PROVIDED RECORDS |
+++
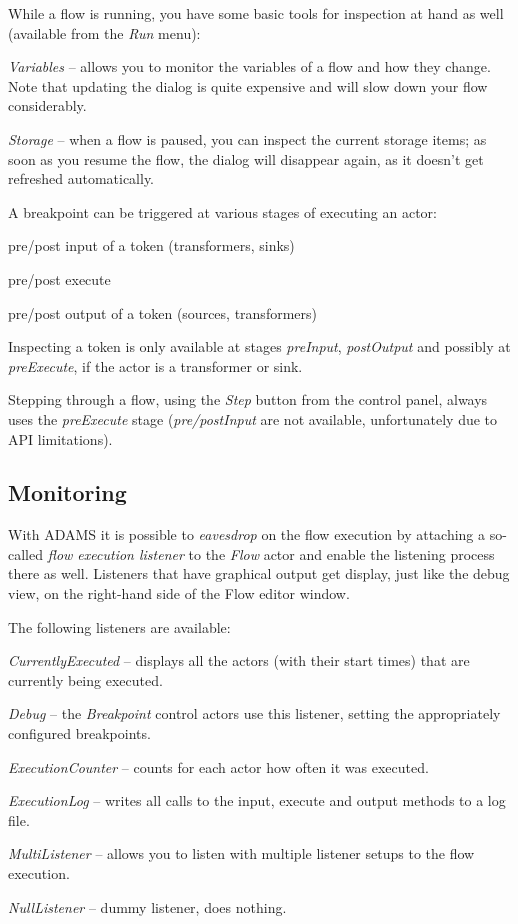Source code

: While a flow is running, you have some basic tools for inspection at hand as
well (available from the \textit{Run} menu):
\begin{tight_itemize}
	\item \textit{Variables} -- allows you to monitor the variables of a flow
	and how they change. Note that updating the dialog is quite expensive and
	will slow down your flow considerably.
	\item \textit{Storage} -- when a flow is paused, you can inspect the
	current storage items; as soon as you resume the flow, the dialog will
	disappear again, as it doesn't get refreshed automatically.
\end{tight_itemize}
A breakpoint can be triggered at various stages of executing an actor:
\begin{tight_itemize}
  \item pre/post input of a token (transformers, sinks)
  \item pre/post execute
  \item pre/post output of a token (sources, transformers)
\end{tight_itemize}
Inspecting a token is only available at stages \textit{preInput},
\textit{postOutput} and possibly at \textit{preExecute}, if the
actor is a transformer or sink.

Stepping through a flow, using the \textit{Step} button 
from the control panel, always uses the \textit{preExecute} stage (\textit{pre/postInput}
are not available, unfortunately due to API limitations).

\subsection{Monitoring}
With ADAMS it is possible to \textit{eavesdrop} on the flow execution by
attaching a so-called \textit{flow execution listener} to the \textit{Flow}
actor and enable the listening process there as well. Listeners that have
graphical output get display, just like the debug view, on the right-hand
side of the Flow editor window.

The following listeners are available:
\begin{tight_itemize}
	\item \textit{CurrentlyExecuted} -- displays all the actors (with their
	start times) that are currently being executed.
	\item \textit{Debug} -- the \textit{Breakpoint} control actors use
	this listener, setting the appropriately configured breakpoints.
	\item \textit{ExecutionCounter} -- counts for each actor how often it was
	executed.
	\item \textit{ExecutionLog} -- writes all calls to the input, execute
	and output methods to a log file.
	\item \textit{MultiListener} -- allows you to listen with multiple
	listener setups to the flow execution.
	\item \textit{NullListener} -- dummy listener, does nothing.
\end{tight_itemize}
+++
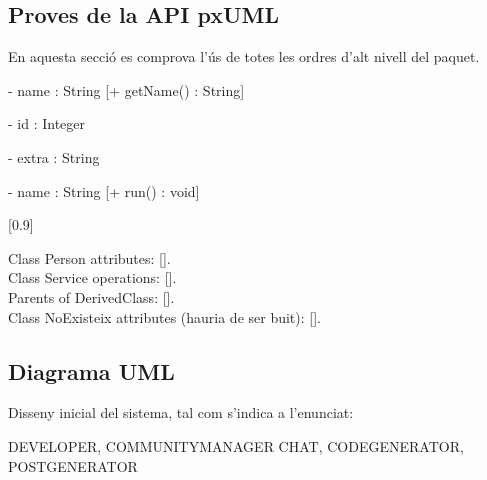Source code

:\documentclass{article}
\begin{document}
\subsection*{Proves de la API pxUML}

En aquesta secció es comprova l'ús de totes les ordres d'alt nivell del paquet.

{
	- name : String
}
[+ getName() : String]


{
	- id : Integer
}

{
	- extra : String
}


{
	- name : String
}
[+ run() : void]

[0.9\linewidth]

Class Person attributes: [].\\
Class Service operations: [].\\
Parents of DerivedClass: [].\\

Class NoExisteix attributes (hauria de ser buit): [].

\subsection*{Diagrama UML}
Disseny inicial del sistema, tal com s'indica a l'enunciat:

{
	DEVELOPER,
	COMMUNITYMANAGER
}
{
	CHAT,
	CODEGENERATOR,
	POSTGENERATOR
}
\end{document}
+++
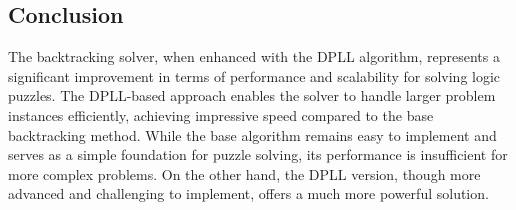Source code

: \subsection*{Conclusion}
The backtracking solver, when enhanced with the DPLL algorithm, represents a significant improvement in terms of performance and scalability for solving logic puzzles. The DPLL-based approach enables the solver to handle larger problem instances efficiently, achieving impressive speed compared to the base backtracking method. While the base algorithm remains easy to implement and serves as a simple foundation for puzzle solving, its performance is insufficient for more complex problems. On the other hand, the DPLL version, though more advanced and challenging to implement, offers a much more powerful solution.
+++
WHAT TO DO | For each line above that holds the string "attributes", provide a copy of that line.

WRITTEN RESPONSE |
Class Person attributes: [].\\
Class NoExisteix attributes (hauria de ser buit): [].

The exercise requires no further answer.